Michał Niewiński

Personal information
- Born: 12 July 2003 (age 22) Białystok, Poland

Sport
- Country: Poland
- Sport: Short track speed skating

Medal record
Men's short-track speed skating
Representing Poland
World Championships
| Bronze medal – third place | 2024 Rotterdam | 5000 m relay |
| Bronze medal – third place | 2025 Beijing | 2000 m mixed relay |
European Championships
| Silver medal – second place | 2024 Gdańsk | 2000 m mixed relay |
| Silver medal – second place | 2025 Dresden | 5000 m relay |
| Silver medal – second place | 2026 Tilburg | 2000 m mixed relay |
| Bronze medal – third place | 2023 Gdańsk | 5000 m relay |
| Bronze medal – third place | 2024 Gdańsk | 5000 m relay |
| Bronze medal – third place | 2025 Dresden | 2000 m mixed relay |
| Bronze medal – third place | 2026 Tilburg | 5000 m relay |

= Michał Niewiński =

Polish speed skater (born 2003)

Michał Niewiński (born 12 July 2003) is a Polish short-track speed-skater. He has won multiple medals at the European and World Championships.

==Early life==
Niewíński was born in Białystok, where he first started skating at the age of one and a half, when his parents took him and his older brothers to the rink. He began short track skating at the age of five at a local rink under the guidance of coach Darek Kuleš.

==Career==
By 2011, Niewíński had already competed in his first competition, and in 2014, he competed in the Polish Junior Championships, finishing third in the 500m.
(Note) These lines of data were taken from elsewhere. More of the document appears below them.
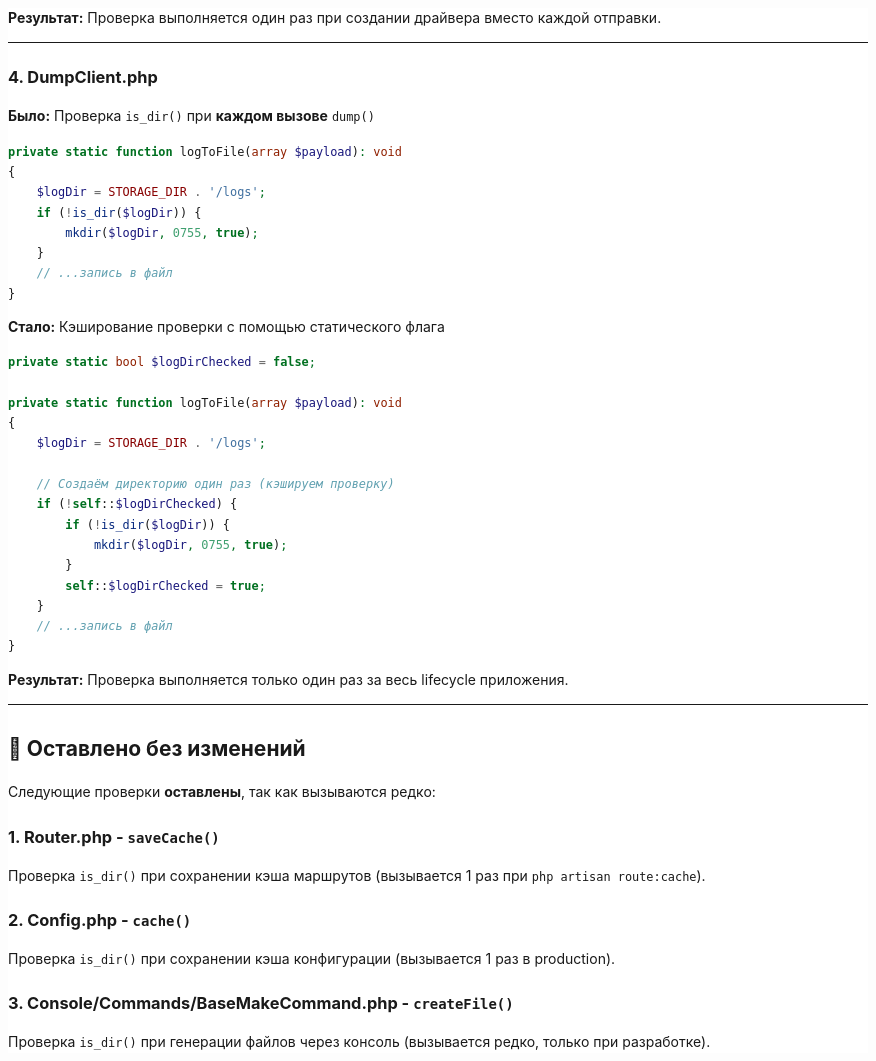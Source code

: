 **Результат:** Проверка выполняется один раз при создании драйвера вместо каждой отправки.

---

### 4. **DumpClient.php**

**Было:** Проверка `is_dir()` при **каждом вызове** `dump()`
```php
private static function logToFile(array $payload): void
{
    $logDir = STORAGE_DIR . '/logs';
    if (!is_dir($logDir)) {
        mkdir($logDir, 0755, true);
    }
    // ...запись в файл
}
```

**Стало:** Кэширование проверки с помощью статического флага
```php
private static bool $logDirChecked = false;

private static function logToFile(array $payload): void
{
    $logDir = STORAGE_DIR . '/logs';
    
    // Создаём директорию один раз (кэшируем проверку)
    if (!self::$logDirChecked) {
        if (!is_dir($logDir)) {
            mkdir($logDir, 0755, true);
        }
        self::$logDirChecked = true;
    }
    // ...запись в файл
}
```

**Результат:** Проверка выполняется только один раз за весь lifecycle приложения.

---

## 🎯 Оставлено без изменений

Следующие проверки **оставлены**, так как вызываются редко:

### 1. **Router.php** - `saveCache()`
Проверка `is_dir()` при сохранении кэша маршрутов (вызывается 1 раз при `php artisan route:cache`).

### 2. **Config.php** - `cache()`
Проверка `is_dir()` при сохранении кэша конфигурации (вызывается 1 раз в production).

### 3. **Console/Commands/BaseMakeCommand.php** - `createFile()`
Проверка `is_dir()` при генерации файлов через консоль (вызывается редко, только при разработке).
Over the course of five years, Niewíński gained experience, winning various Polish junior competitions, and in 2019, he competed in his first senior Polish Championships. In 2020, he made his debut at the World Junior Championships in Bormio. In October of that year, Niewíński finished in second place in the 1000m at the Polish Championships, after which he was invited to the national team. In March 2021, at the World Championships in Dordrecht, he only finished 27th in the all-around.

In the 2021/22 season, Niewíński made his World Cup debut, and in October and November 2021, he qualified for the 2022 Winter Olympics. In February 2022, at the Beijing Winter Olympics, he finished 11th in the mixed relay and 31st in the 1500m. In March, he competed at the World Junior Championships in Gdansk, finishing fourth in the 1000m, and a month later, at the World Championships in Montreal, he finished 29th in the all-around. In December 2023, at the World Cup stage in Almaty, he made his first podium finish, finishing third in the mixed relay.

In January 2023, at his debut European Championships in Gdansk, Niewíński won a bronze medal as part of the men's relay team. His best place in the individual race was 10th in the 1000 m. Two weeks later, at the World Junior Championships in Dresden, Michal became world champion in the 500 m, won a bronze medal in the 1000 m, and finished 4th in the 1500 m. He became the first Pole to win the Junior World Championships. At the World Championships in Seoul, he finished 6th in the mixed relay and 8th in the men's relay.

In 2024, at the European Championships in Gdansk, Niewíński won a silver medal in the mixed relay and a bronze medal in the men's relay, and finished 5th in the 500 m. In February, at the World Cup in Gdansk, he and his team won bronze in the relay and in the 500 m. On 17 March, he won a bronze medal in the men's relay at the World Championships in Rotterdam. He finished 8th in the 1000 m.